Şunun şurasında, on beş yıl öncesinde bütün dünyanın gözü önünde yaşanan, ünlü Srebrenica katliamıyla doruk yapan savaşta Müslümanların öldürüldüğünü ve batının seyrettiğini bilmek için roman yazmak için araştırma mı yapmak gerekiyor?
Kitap yazarken derinlemesine bir araştırma yapılması normal olsa da, o araştırmanın herkesin bildiği şeylerin değil daha özel ve önemli bilgilerin elde edilmesi için yapılması gerekmez mi?...
*
İmaj yıkan bir diğer konu da, Köprü ve Türkan kitaplarını yazarken Türkiye’nin bilinmeyen yönlerini gördüğünü, ama gerçek Türkiye’yi, Kardelenler isimli kitabını yazarken tanıdığını söylemesi oluyor...

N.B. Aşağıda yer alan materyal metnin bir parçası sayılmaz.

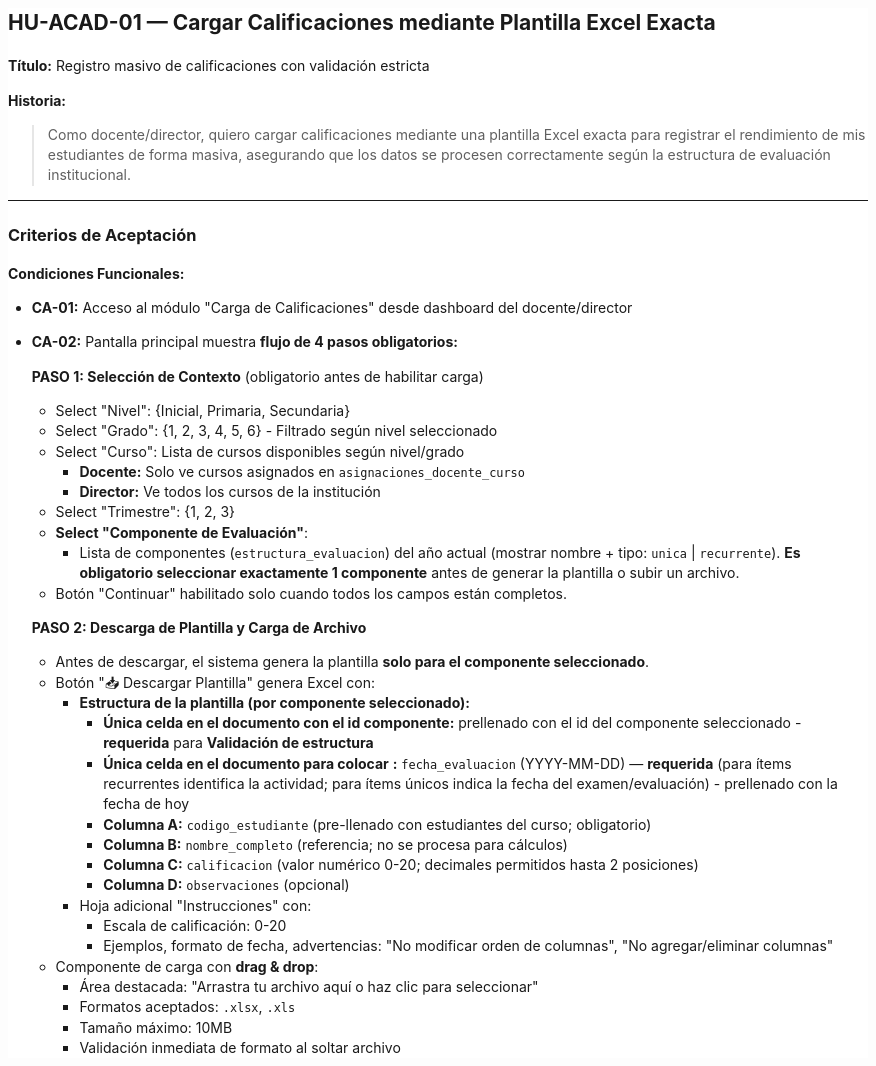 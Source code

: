 
## **HU-ACAD-01 — Cargar Calificaciones mediante Plantilla Excel Exacta**

**Título:** Registro masivo de calificaciones con validación estricta

**Historia:**

> Como docente/director, quiero cargar calificaciones mediante una plantilla Excel exacta para registrar el rendimiento de mis estudiantes de forma masiva, asegurando que los datos se procesen correctamente según la estructura de evaluación institucional.
> 

---

### **Criterios de Aceptación**

**Condiciones Funcionales:**

- **CA-01:** Acceso al módulo "Carga de Calificaciones" desde dashboard del docente/director
- **CA-02:** Pantalla principal muestra **flujo de 4 pasos obligatorios:**
    
    **PASO 1: Selección de Contexto** (obligatorio antes de habilitar carga)
    
    - Select "Nivel": {Inicial, Primaria, Secundaria}
    - Select "Grado": {1, 2, 3, 4, 5, 6} - Filtrado según nivel seleccionado
    - Select "Curso": Lista de cursos disponibles según nivel/grado
        - **Docente:** Solo ve cursos asignados en `asignaciones_docente_curso`
        - **Director:** Ve todos los cursos de la institución
    - Select "Trimestre": {1, 2, 3}
    - **Select "Componente de Evaluación"**:
        - Lista de componentes (`estructura_evaluacion`) del año actual (mostrar nombre + tipo: `unica` | `recurrente`). **Es obligatorio seleccionar exactamente 1 componente** antes de generar la plantilla o subir un archivo.
    - Botón "Continuar" habilitado solo cuando todos los campos están completos.
    
    **PASO 2: Descarga de Plantilla y Carga de Archivo**
    
    - Antes de descargar, el sistema genera la plantilla **solo para el componente seleccionado**.
    - Botón "📥 Descargar Plantilla" genera Excel con:
        - **Estructura de la plantilla (por componente seleccionado):**
            - **Única celda en el documento con el id componente:** prellenado con el id del componente seleccionado - **requerida** para **Validación de estructura**
            - **Única celda en el documento para colocar** **:** `fecha_evaluacion` (YYYY-MM-DD) — **requerida** (para ítems recurrentes identifica la actividad; para ítems únicos indica la fecha del examen/evaluación) - prellenado con la fecha de hoy
            - **Columna A:** `codigo_estudiante` (pre-llenado con estudiantes del curso; obligatorio)
            - **Columna B:** `nombre_completo` (referencia; no se procesa para cálculos)
            - **Columna C:** `calificacion` (valor numérico 0-20; decimales permitidos hasta 2 posiciones)
            - **Columna D:** `observaciones` (opcional)
        - Hoja adicional "Instrucciones" con:
            - Escala de calificación: 0-20
            - Ejemplos, formato de fecha, advertencias: "No modificar orden de columnas", "No agregar/eliminar columnas"
    - Componente de carga con **drag & drop**:
        - Área destacada: "Arrastra tu archivo aquí o haz clic para seleccionar"
        - Formatos aceptados: `.xlsx`, `.xls`
        - Tamaño máximo: 10MB
        - Validación inmediata de formato al soltar archivo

Oysa, Anadolu köylüsünün, özellikle de doğu insanının töreye teslim olduğu ve Türkan Saylan’ın çağdaş eğitim için verdiği mücadeleyi ve Anadolu’nun yoksu kızlarının umuda yolculuğunu bilmek için de roman yazmak amacıyla araştırmaya yapmaya gerek duyulmaması gerekiyor...
Nitekim söyleşinin sonunda Kulin’in, “hayatın gerçeklerinin kitaplarda gizli olduğunu, okuyarak, yaşayarak öğrenenlerdenim” diyerek, bütün bunları okuyarak ve yazmak için araştırma yaparak öğrendiğini söylemesi benim için son damla oluyor...
Çünkü normalde, ortalama bir aydın’dan bütün bunları, yazmak için araştırma yapmadan bilmesi bekleniyor...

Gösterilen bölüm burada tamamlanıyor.